И тихо совсем: ну, может быть, не в бессмертье, но в иной для нее отсчет.

Дерево какое-то инфернально-конфорочное. Синим пламенем. И никого в доме. Один попугай – на верхней ветке. И клюв разинут. Надо бы помолчать. С конца листаю. Словарик.

Ашока – беспечальное дерево с оранжево-алыми цветами.

Бетель – род перца, употребляющийся в Индии для жевания.

Валакхильи – мудрецы-небожители ростом с большой палец руки.

Гандхарвы – полубоги низшего класса, небесные музыканты.

Ганеша – слоноголовый бог, сын Шивы и Парвати.

Да, с Ганешей хороша история. Возвращается Шива из долгих странствий к жене, а у той Телемак подрос. А Шива решил – любовник, и отсек сыну голову. И еще вовремя спохватился: пока жизнь не вытекла, нахлобучил ему на остывающую шею первое, что попалось под руку. С хоботом. Кто б мог подумать, что этот мутантик станет всенародным любимцем, индийским Николкой чудотворным.

Гаруда – царь птиц и ездовое животное (вахана) Вишну.

Гаятри – "песня", жена Творца и мать четырех вед.

Дакша – сын Брахмы, соучастник творения мира.

То есть творили с сыном и с песней – как наш друг Шушелькума.

Попугай вспорхнул, тишины не вынес.

А за тем ашрамом, где полутыщеголовый старец сидит, следующий ашрам

– стена к стене, а за ним – еще и еще, и так – на километры вдоль реки, и в каждом дворе – эти медитативные бдения у головы…

А к Ксении – как ни подступался с этим вопросом, и все никак, нервничает, уворачивается. Может, я из этого состояния медитации с детства не выхожу. Что значит это невыразимо? Ох уж этот напущенный дымок-туманец. И ее не возносит, и мне лишь глаза ест.

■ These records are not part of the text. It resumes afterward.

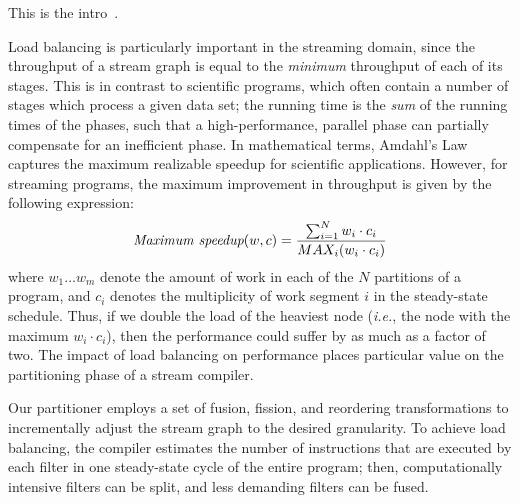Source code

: This is the intro~\cite{streamit-asplos}.

Load balancing is particularly important in the streaming domain,
since the throughput of a stream graph is equal to the {\it minimum}
throughput of each of its stages.  This is in contrast to scientific
programs, which often contain a number of stages which process a given
data set; the running time is the {\it sum} of the running times of
the phases, such that a high-performance, parallel phase can partially
compensate for an inefficient phase.  In mathematical terms, Amdahl's
Law captures the maximum realizable speedup for scientific
applications.  However, for streaming programs, the maximum
improvement in throughput is given by the following expression:
\begin{align*}
\mbox{\it Maximum speedup}(w, c) = \frac{\sum_{i=1}^N{w_i \cdot c_i}}{MAX_i(w_i \cdot c_i)}
\end{align*}
where $w_1 \dots w_m$ denote the amount of work in each of the $N$
partitions of a program, and $c_i$ denotes the multiplicity of work
segment $i$ in the steady-state schedule.  Thus, if we double the load
of the heaviest node ({\it i.e.}, the node with the maximum $w_i \cdot
c_i$), then the performance could suffer by as much as a factor of
two.  The impact of load balancing on performance places particular
value on the partitioning phase of a stream compiler.

Our partitioner employs a set of fusion, fission, and reordering
transformations to incrementally adjust the stream graph to the
desired granularity.  To achieve load balancing, the compiler
estimates the number of instructions that are executed by each filter
in one steady-state cycle of the entire program; then, computationally
intensive filters can be split, and less demanding filters can be
fused.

И вышел Он, развел руками и сказал: это невыразимо. Вот и вся история о несотвореньи.

Дашагрива – "имеющий десять шей", прозвище Раваны.

Да, оба наши – и грива, и Даша.

А Амир смог. И ведь ее речь не плоше. Значит? Другой отсчет, значит, как она говорит.

Джахну – легендарный мудрец, выпивший воды Ганги.

Дхарма – бог справедливости и благочестия, часто отождествляемый с Ямой.

То есть с богом смерти – тем, кто черной петелькой выуживает души.

Очень благочестиво. Я-то думал, что дхарма… Ага, вот.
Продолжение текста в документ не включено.